Comment alors passer de la langue orale ivoirienne à la langue écrite ivoirienne   et faire de la langue ivoirienne un outil d’instruction et de formation humaine et intellectuelle ? Telle est la question que s’attelle à résoudre le PEI comme programme de formation et d’éducation. Il est un fait irrécusable au PEI que le passage de l’état de langues orales à celui de langues écrites doit satisfaire à un certain nombre de préalables qui sont autant de dispositions scientifiques, techniques…à pendre en faveur de la  promotion institutionnelle des langues ivoiriennes de souche pour les faire basculer de l’état de langues orales à celui de langues écrites. Au nombre de ces dispositions à prendre pour faire ce passage, qui est un tournant devenu nécessaire, il y a à reconnaître à l’oral un statut plein, comme ce qui est chronologiquement premier et essentiel à la langue dans l’ontogenèse des langues d’une part, et de l’autre, reconnaître l’écrit comme technique de matérialisation de sons, nécessaire à la transformation et la modernisation de nos langues, l’art de savoir écrire sa propre langue et celle des autres étant une plus value qui institue un type nouveau de rapport entre les locuteurs et leurs langue.
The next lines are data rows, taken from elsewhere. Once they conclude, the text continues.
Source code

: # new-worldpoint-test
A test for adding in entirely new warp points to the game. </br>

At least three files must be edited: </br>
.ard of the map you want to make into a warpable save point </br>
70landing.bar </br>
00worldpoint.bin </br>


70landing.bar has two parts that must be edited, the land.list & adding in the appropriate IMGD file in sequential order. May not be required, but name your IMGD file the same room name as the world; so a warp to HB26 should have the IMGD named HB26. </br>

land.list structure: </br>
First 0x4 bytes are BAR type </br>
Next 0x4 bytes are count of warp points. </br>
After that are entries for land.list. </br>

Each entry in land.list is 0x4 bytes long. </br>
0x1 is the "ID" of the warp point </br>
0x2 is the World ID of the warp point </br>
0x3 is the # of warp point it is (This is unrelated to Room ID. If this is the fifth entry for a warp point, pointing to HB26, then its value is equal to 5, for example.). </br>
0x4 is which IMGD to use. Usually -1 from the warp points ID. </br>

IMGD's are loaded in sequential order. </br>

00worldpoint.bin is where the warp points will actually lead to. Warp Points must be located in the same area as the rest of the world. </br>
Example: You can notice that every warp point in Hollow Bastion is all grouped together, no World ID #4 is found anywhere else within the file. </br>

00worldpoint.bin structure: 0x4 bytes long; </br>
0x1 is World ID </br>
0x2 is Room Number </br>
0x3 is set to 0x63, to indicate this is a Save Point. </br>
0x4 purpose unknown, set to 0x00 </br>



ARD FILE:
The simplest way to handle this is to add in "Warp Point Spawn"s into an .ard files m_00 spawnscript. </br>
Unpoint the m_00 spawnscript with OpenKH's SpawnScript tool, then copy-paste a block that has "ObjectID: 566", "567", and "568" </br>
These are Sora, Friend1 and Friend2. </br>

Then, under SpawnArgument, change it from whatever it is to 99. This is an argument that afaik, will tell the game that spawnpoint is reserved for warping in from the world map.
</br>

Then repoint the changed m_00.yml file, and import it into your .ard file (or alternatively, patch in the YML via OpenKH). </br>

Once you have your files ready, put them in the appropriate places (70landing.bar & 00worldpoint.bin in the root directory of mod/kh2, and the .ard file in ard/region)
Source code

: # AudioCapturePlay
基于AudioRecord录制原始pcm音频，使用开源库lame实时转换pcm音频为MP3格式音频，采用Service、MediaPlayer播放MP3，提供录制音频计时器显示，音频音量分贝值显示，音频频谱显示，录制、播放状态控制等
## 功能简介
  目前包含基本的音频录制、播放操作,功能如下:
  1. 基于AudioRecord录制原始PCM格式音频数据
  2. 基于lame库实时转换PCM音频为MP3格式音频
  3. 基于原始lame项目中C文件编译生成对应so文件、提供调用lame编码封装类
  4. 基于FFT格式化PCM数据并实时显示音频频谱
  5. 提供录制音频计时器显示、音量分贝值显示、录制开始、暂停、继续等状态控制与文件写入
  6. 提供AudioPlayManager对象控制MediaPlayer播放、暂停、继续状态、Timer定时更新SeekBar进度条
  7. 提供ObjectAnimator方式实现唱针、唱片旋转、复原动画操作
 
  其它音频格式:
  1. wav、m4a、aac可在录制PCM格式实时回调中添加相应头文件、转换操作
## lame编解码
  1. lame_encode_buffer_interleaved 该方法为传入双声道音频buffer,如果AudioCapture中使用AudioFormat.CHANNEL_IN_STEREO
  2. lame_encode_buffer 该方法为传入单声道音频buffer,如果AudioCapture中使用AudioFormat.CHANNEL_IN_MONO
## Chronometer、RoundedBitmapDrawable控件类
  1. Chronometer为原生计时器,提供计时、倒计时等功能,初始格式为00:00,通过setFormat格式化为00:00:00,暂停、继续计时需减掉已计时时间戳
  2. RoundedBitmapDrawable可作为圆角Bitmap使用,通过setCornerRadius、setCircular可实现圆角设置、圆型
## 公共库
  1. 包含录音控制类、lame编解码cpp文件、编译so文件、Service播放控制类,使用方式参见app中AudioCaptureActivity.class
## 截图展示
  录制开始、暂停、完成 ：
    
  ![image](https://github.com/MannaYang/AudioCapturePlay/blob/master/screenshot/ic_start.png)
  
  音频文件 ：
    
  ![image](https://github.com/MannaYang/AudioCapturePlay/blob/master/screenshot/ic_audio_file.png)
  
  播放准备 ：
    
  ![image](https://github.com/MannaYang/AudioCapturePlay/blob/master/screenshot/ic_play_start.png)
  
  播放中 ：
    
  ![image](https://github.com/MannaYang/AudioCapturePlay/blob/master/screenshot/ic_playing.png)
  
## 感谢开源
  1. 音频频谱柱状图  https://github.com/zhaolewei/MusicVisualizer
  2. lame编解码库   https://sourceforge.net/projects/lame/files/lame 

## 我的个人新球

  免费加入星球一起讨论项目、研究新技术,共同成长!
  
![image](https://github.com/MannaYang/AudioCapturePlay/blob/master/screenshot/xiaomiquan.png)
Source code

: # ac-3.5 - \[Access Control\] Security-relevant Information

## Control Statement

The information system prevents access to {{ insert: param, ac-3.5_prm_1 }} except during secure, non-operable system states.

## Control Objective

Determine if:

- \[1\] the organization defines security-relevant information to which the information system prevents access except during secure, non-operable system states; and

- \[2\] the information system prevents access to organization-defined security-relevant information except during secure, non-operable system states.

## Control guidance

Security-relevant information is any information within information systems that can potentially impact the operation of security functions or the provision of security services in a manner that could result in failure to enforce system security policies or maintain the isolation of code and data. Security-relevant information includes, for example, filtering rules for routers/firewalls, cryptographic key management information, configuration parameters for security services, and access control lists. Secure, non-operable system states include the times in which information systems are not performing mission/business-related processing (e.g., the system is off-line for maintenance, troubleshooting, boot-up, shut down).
Au PEI, l’option est prise de développer l’altérité entre l’oral et l’écrit, cette dialectique ou complémentarité fonctionnelle entre l’oral et l’écrit étant une nécessité pour le développement des langues : cette complémentarité est le vecteur qui doit guider le passage des langues ivoiriennes majoritairement « orales » à l’écriture , à entrer dans la civilisation de l’écrit, sans jamais abandonner, face au pouvoir impressionnant qu’exerce aujourd’hui l’écrit (ure), la tradition orale.

En aval de ce tout ceci, d’abord le travail du technicien des langues qui, par le travail scientifique, propose une description systématique et formelle de la structure des langues, la dote d’une grammaire et d’une orthographe ( appelée orthographe pratique des langues ivoiriennes mise au point par les chercheurs de l’institut de linguistique Appliquée (ILA) et ceux de la Société Internationale de Linguistique (SIL), en 1979) . Ensuite, la décision politique du gestionnaire de la cité qui au vu du travail fourni par le scientifique, prend alors la décision politique de dégager les moyens financiers, matériels destinés à la formation des formateurs et veiller à asseoir les bases sociales et psychologiques pour conduire le projet en ses différentes étapes. L’originalité du PEI réside dans le fait que ces différentes étapes (qui sont des préalables) ont été respectées. Toutefois, il se pose deux objectifs fondamentaux qu’il faut atteindre. Le premier : mettre en place une politique courageuse de formation des maîtres, de susciter, de soutenir un environnement de l’écrit en multipliant et en promouvant les structures ou maisons d’éditions qui , telle EDILIS, ont fait ou feront l’option de se consacrer exclusivement aux publications d’ouvrages en langues ivoiriennes de souche. Le deuxième  est un problème d’ordre théorique, pédagogique et didactique. Il s’agit de savoir quels statuts réels donner aux langues dans le système éducatif ivoirien, une fois ces langues décrites et écrites. Ce qui revient à poser la question du Comment les enseigner à partir de « ces statuts » ? Doit -on les enseigner comme matières en vue de bien enseigner le français, langue extra ivoirienne, mais langue officielle de l’école en Côte-d’Ivoire. Ou doit-on les enseigner comme matière et véhicule du savoir, c’est-à-dire pour elles-mêmes en vue de transmettre le savoir, d’apprendre à apprendre ? Voilà des questions auxquelles il va falloir répondre avec précision pour offrir une chance à l’école ivoirienne d’assumer le rôle que Cheick Amidou Kane confiait à cette structure, avant les Gardiens du Temple, dans l’Aventure ambiguë   être notamment, le lieu « où l’on apprend à lier le bois au bois » mais aussi à respecter les valeurs de la tradition, celles qui nous sont chères, c’est-à-dire le lieu où l’on n’apprend pas à perdre la tradition, les bienfaits de l’oralité.